● **Task objective**
In the listing below, locate the line that contains "[Concurrency model and" and the line that contains "## Service issues". Restate word for word those two lines and every line between them, and nothing else.

● **Input**
↓
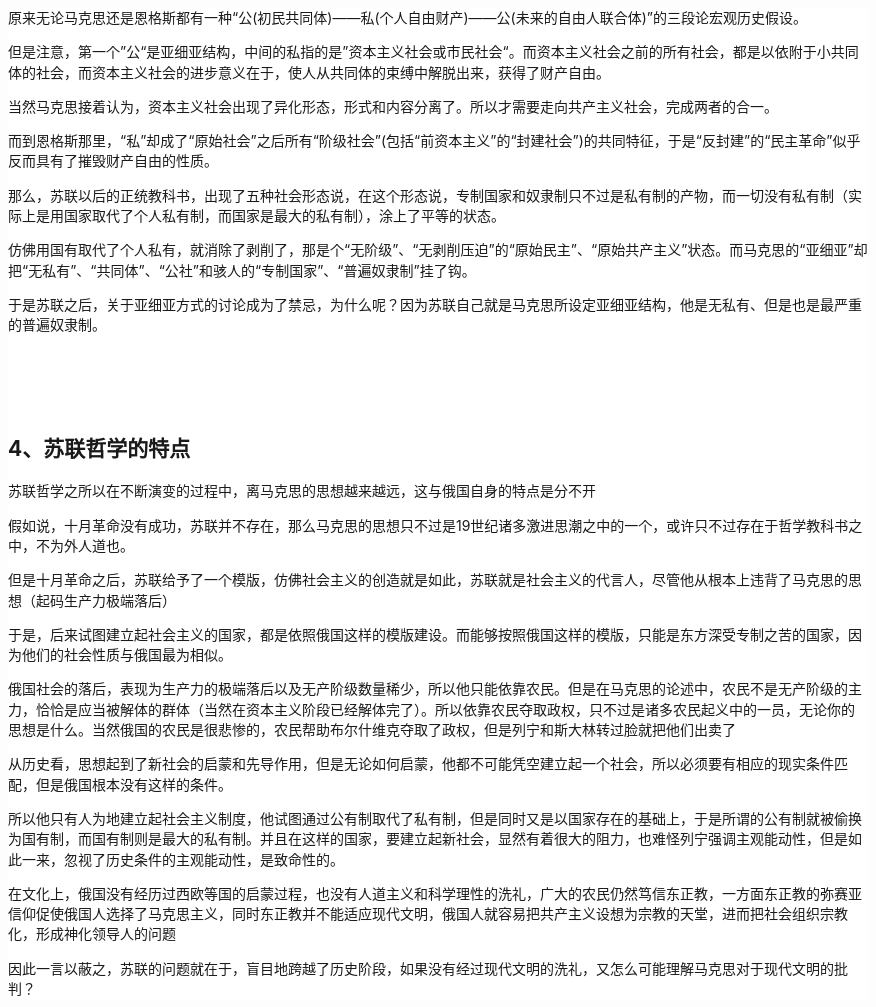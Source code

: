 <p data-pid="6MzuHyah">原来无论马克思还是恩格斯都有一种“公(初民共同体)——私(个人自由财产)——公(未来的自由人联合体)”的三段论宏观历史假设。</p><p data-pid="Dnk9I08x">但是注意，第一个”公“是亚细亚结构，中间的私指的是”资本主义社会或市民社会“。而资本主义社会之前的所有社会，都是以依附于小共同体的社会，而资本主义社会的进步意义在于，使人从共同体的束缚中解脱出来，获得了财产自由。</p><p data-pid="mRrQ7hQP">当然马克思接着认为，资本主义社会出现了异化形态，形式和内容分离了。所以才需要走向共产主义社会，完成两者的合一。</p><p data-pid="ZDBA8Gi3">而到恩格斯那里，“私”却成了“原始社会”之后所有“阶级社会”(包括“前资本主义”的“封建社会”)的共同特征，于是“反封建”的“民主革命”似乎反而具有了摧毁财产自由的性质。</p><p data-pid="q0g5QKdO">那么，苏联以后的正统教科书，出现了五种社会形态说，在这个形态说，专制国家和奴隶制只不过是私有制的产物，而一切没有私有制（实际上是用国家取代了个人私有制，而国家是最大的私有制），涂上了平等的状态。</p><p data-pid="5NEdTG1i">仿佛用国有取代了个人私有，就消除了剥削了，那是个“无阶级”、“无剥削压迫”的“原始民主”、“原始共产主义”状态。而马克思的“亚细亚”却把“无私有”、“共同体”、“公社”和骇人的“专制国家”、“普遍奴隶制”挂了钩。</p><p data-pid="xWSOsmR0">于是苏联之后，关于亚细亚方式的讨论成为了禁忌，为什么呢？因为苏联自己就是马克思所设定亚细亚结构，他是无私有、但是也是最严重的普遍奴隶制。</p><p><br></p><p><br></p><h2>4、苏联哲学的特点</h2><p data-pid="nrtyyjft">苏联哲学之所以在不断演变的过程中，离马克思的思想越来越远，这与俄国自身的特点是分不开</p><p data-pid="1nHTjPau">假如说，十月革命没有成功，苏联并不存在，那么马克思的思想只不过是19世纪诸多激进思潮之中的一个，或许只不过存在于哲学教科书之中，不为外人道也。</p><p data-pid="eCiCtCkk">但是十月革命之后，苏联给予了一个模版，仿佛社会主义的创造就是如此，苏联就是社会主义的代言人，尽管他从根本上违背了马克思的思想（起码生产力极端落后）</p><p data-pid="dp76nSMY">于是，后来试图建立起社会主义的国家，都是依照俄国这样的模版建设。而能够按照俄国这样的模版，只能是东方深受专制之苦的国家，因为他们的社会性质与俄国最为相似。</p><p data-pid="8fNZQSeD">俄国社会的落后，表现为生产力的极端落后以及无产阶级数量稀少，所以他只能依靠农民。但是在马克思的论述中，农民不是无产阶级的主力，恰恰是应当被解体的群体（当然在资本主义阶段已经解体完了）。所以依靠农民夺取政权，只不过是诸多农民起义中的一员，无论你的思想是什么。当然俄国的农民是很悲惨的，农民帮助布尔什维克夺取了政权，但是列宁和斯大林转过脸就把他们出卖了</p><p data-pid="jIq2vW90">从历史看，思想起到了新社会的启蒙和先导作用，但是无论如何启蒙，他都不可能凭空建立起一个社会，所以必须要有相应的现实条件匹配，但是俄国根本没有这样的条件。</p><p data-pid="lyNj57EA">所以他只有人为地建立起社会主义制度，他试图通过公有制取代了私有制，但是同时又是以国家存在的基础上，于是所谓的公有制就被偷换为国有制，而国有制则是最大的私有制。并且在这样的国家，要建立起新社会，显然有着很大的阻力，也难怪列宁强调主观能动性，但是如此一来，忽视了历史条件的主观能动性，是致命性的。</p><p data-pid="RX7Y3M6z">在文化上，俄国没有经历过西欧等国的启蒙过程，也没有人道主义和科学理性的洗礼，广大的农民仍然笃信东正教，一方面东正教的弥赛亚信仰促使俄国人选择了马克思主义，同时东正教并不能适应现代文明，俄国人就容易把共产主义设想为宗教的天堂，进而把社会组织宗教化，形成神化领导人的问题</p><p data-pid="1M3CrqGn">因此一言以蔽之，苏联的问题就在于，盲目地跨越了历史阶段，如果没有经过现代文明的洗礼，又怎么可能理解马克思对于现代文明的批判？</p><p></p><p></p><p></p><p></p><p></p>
↑
↓
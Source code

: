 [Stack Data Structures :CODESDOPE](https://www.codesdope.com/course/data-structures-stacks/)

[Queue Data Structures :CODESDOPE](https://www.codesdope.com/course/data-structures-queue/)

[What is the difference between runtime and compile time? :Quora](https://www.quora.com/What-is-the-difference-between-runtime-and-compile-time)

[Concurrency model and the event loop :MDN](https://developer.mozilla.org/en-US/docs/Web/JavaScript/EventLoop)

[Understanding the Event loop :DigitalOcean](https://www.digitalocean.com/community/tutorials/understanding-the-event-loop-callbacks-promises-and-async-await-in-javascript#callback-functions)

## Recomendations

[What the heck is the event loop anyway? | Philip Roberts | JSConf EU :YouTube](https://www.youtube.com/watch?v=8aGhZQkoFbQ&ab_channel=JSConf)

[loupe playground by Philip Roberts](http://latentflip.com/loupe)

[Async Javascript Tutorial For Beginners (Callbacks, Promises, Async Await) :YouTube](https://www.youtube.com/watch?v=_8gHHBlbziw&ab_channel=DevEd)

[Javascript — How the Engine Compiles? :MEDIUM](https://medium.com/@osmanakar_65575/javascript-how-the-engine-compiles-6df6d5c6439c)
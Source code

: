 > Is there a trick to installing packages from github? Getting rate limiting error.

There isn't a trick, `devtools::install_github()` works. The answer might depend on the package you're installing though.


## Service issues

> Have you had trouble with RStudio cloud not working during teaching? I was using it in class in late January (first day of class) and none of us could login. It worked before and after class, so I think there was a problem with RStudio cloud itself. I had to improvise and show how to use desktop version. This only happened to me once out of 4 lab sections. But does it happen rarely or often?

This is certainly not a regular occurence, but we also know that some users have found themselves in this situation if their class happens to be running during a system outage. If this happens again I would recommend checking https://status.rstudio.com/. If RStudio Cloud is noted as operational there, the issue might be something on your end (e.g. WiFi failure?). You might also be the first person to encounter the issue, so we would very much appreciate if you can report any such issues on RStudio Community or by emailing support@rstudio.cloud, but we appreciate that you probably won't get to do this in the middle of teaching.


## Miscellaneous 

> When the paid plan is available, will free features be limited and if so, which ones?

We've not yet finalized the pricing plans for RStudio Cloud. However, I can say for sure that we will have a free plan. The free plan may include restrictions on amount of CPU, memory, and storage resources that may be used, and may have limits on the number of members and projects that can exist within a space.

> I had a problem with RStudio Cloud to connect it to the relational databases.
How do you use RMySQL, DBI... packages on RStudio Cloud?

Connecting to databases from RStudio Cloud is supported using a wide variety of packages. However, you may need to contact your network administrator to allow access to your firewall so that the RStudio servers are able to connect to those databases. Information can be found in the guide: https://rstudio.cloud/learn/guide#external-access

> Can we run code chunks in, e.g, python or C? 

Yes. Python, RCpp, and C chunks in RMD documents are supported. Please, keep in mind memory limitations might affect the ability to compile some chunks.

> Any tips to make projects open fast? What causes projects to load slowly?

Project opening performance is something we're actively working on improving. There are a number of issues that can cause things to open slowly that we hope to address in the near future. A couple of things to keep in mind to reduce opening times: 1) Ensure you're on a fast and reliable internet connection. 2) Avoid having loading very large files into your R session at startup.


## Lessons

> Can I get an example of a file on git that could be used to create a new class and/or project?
↑
● **Solution below**
[Concurrency model and the event loop :MDN](https://developer.mozilla.org/en-US/docs/Web/JavaScript/EventLoop)

[Understanding the Event loop :DigitalOcean](https://www.digitalocean.com/community/tutorials/understanding-the-event-loop-callbacks-promises-and-async-await-in-javascript#callback-functions)

## Recomendations

[What the heck is the event loop anyway? | Philip Roberts | JSConf EU :YouTube](https://www.youtube.com/watch?v=8aGhZQkoFbQ&ab_channel=JSConf)

[loupe playground by Philip Roberts](http://latentflip.com/loupe)

[Async Javascript Tutorial For Beginners (Callbacks, Promises, Async Await) :YouTube](https://www.youtube.com/watch?v=_8gHHBlbziw&ab_channel=DevEd)

[Javascript — How the Engine Compiles? :MEDIUM](https://medium.com/@osmanakar_65575/javascript-how-the-engine-compiles-6df6d5c6439c)
Source code

: > Is there a trick to installing packages from github? Getting rate limiting error.

There isn't a trick, `devtools::install_github()` works. The answer might depend on the package you're installing though.


## Service issues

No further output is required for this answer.